3 Things We Can Do To Fix It

I HATE controversial topics. After pitter pattering back in forth in my mind all day I have decided that I need to make a post just to clear my head. I am not going to debate anything. I am not going to take a side. This isn’t about that at all. We are all sad. We are all upset. We are all hurting. America is hurting. It isn’t what it is supposed to be. I do not want my child growing up in this reality, and I know you do not want yours to either. We need to change it. This blame game, you don’t understand my side of the story BS needs to stop. We need to fix it. We need to make it better.

Respect. We can model and teach respect more effectively than we are doing.

Our country as a whole has respect issues. I hear people say that you have to earn it, but what are you doing to earn it yourself? We are not respectful of one another, yet we have this belief that everyone should respect us and feel empathy for the situation we are in. It’s not OK. People are setting this example for their children and it is only going to get worse. Respect works both ways. You have to act respectable to be respected. It is about your actions.

It is more than just respecting authority, elders, etc. It is also about respecting yourself. We are not modeling respect accurately for our children so they have no way to learn it.
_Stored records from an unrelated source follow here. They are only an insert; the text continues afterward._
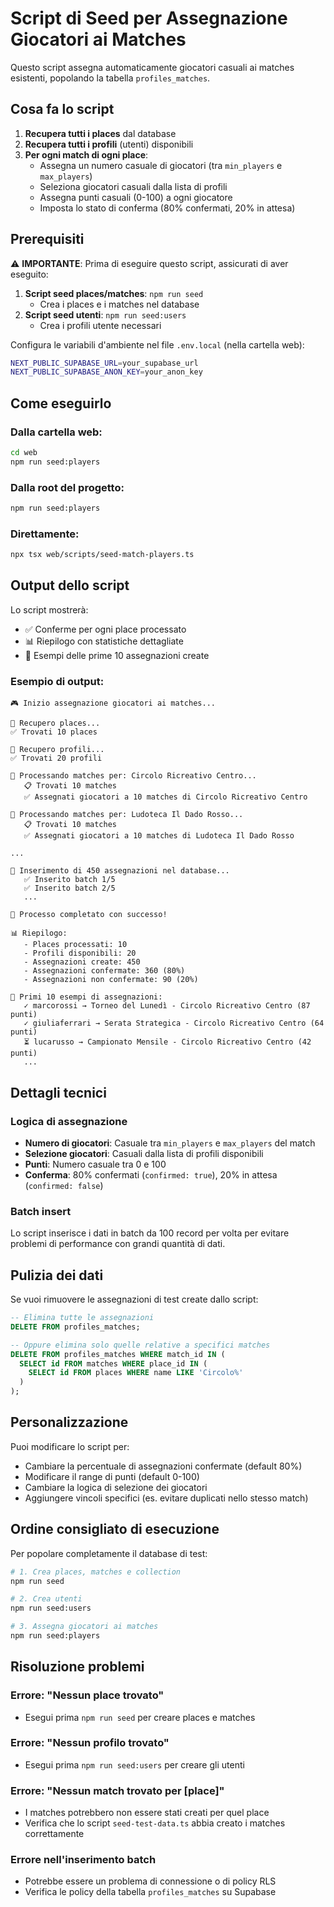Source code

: # Script di Seed per Assegnazione Giocatori ai Matches

Questo script assegna automaticamente giocatori casuali ai matches esistenti, popolando la tabella `profiles_matches`.

## Cosa fa lo script

1. **Recupera tutti i places** dal database
2. **Recupera tutti i profili** (utenti) disponibili
3. **Per ogni match di ogni place**:
   - Assegna un numero casuale di giocatori (tra `min_players` e `max_players`)
   - Seleziona giocatori casuali dalla lista di profili
   - Assegna punti casuali (0-100) a ogni giocatore
   - Imposta lo stato di conferma (80% confermati, 20% in attesa)

## Prerequisiti

⚠️ **IMPORTANTE**: Prima di eseguire questo script, assicurati di aver eseguito:

1. **Script seed places/matches**: `npm run seed`
   - Crea i places e i matches nel database
2. **Script seed utenti**: `npm run seed:users`
   - Crea i profili utente necessari

Configura le variabili d'ambiente nel file `.env.local` (nella cartella web):

```bash
NEXT_PUBLIC_SUPABASE_URL=your_supabase_url
NEXT_PUBLIC_SUPABASE_ANON_KEY=your_anon_key
```

## Come eseguirlo

### Dalla cartella web:

```bash
cd web
npm run seed:players
```

### Dalla root del progetto:

```bash
npm run seed:players
```

### Direttamente:

```bash
npx tsx web/scripts/seed-match-players.ts
```

## Output dello script

Lo script mostrerà:

- ✅ Conferme per ogni place processato
- 📊 Riepilogo con statistiche dettagliate
- 👥 Esempi delle prime 10 assegnazioni create

### Esempio di output:

```
🎮 Inizio assegnazione giocatori ai matches...

📍 Recupero places...
✅ Trovati 10 places

👥 Recupero profili...
✅ Trovati 20 profili

🏢 Processando matches per: Circolo Ricreativo Centro...
   📋 Trovati 10 matches
   ✅ Assegnati giocatori a 10 matches di Circolo Ricreativo Centro

🏢 Processando matches per: Ludoteca Il Dado Rosso...
   📋 Trovati 10 matches
   ✅ Assegnati giocatori a 10 matches di Ludoteca Il Dado Rosso

...

💾 Inserimento di 450 assegnazioni nel database...
   ✅ Inserito batch 1/5
   ✅ Inserito batch 2/5
   ...

🎉 Processo completato con successo!

📊 Riepilogo:
   - Places processati: 10
   - Profili disponibili: 20
   - Assegnazioni create: 450
   - Assegnazioni confermate: 360 (80%)
   - Assegnazioni non confermate: 90 (20%)

👥 Primi 10 esempi di assegnazioni:
   ✓ marcorossi → Torneo del Lunedì - Circolo Ricreativo Centro (87 punti)
   ✓ giuliaferrari → Serata Strategica - Circolo Ricreativo Centro (64 punti)
   ⏳ lucarusso → Campionato Mensile - Circolo Ricreativo Centro (42 punti)
   ...
```

## Dettagli tecnici

### Logica di assegnazione

- **Numero di giocatori**: Casuale tra `min_players` e `max_players` del match
- **Selezione giocatori**: Casuali dalla lista di profili disponibili
- **Punti**: Numero casuale tra 0 e 100
- **Conferma**: 80% confermati (`confirmed: true`), 20% in attesa (`confirmed: false`)

### Batch insert

Lo script inserisce i dati in batch da 100 record per volta per evitare problemi di performance con grandi quantità di dati.

## Pulizia dei dati

Se vuoi rimuovere le assegnazioni di test create dallo script:

```sql
-- Elimina tutte le assegnazioni
DELETE FROM profiles_matches;

-- Oppure elimina solo quelle relative a specifici matches
DELETE FROM profiles_matches WHERE match_id IN (
  SELECT id FROM matches WHERE place_id IN (
    SELECT id FROM places WHERE name LIKE 'Circolo%'
  )
);
```

## Personalizzazione

Puoi modificare lo script per:

- Cambiare la percentuale di assegnazioni confermate (default 80%)
- Modificare il range di punti (default 0-100)
- Cambiare la logica di selezione dei giocatori
- Aggiungere vincoli specifici (es. evitare duplicati nello stesso match)

## Ordine consigliato di esecuzione

Per popolare completamente il database di test:

```bash
# 1. Crea places, matches e collection
npm run seed

# 2. Crea utenti
npm run seed:users

# 3. Assegna giocatori ai matches
npm run seed:players
```

## Risoluzione problemi

### Errore: "Nessun place trovato"

- Esegui prima `npm run seed` per creare places e matches

### Errore: "Nessun profilo trovato"

- Esegui prima `npm run seed:users` per creare gli utenti

### Errore: "Nessun match trovato per [place]"

- I matches potrebbero non essere stati creati per quel place
- Verifica che lo script `seed-test-data.ts` abbia creato i matches correttamente

### Errore nell'inserimento batch

- Potrebbe essere un problema di connessione o di policy RLS
- Verifica le policy della tabella `profiles_matches` su Supabase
When you lash out at others verbally, physically or what have you, you are demonstrating a lack of respect for that person and for yourself. Our young teens in America think it is “cool” and appropriate to behave this way. We have set a horrible example of respect.

Before you act, before you open your mouth, before you type a comment on the keyboard, ask yourself if that is how you want to represent yourself. Are those actions or words something I will be proud of, are they something I want my child to hear/see/be represented by? Respect does not mean you have to agree with everyone and it will all be sunshine and rainbows. You can disagree with someone’s opinion and still respect them.

Bottom line, if we want to fix it we need to do a better job respecting others, respecting ourselves and teaching our children how to do the same. Respect.

Accountability. We can model and teach accountability more effectively.

We also have major accountability issues that need to be fixed as a society. When something happens everyone wants to point fingers yet no one wants to accept or admit blame. Even when something is a complete accident and truly nobody’s fault, people still want to point fingers. We have got to do a better job being accountable for ourselves, our actions and our words both good and bad.

Why is it so hard for people nowadays to admit when they make a mistake? Mistakes happen. It’s how we better ourselves. No one should be beat down for making a mistake. I make 27 mistakes every day. I admit when I make them, I learn, I move on. Be accountable. Model accountability for your kids.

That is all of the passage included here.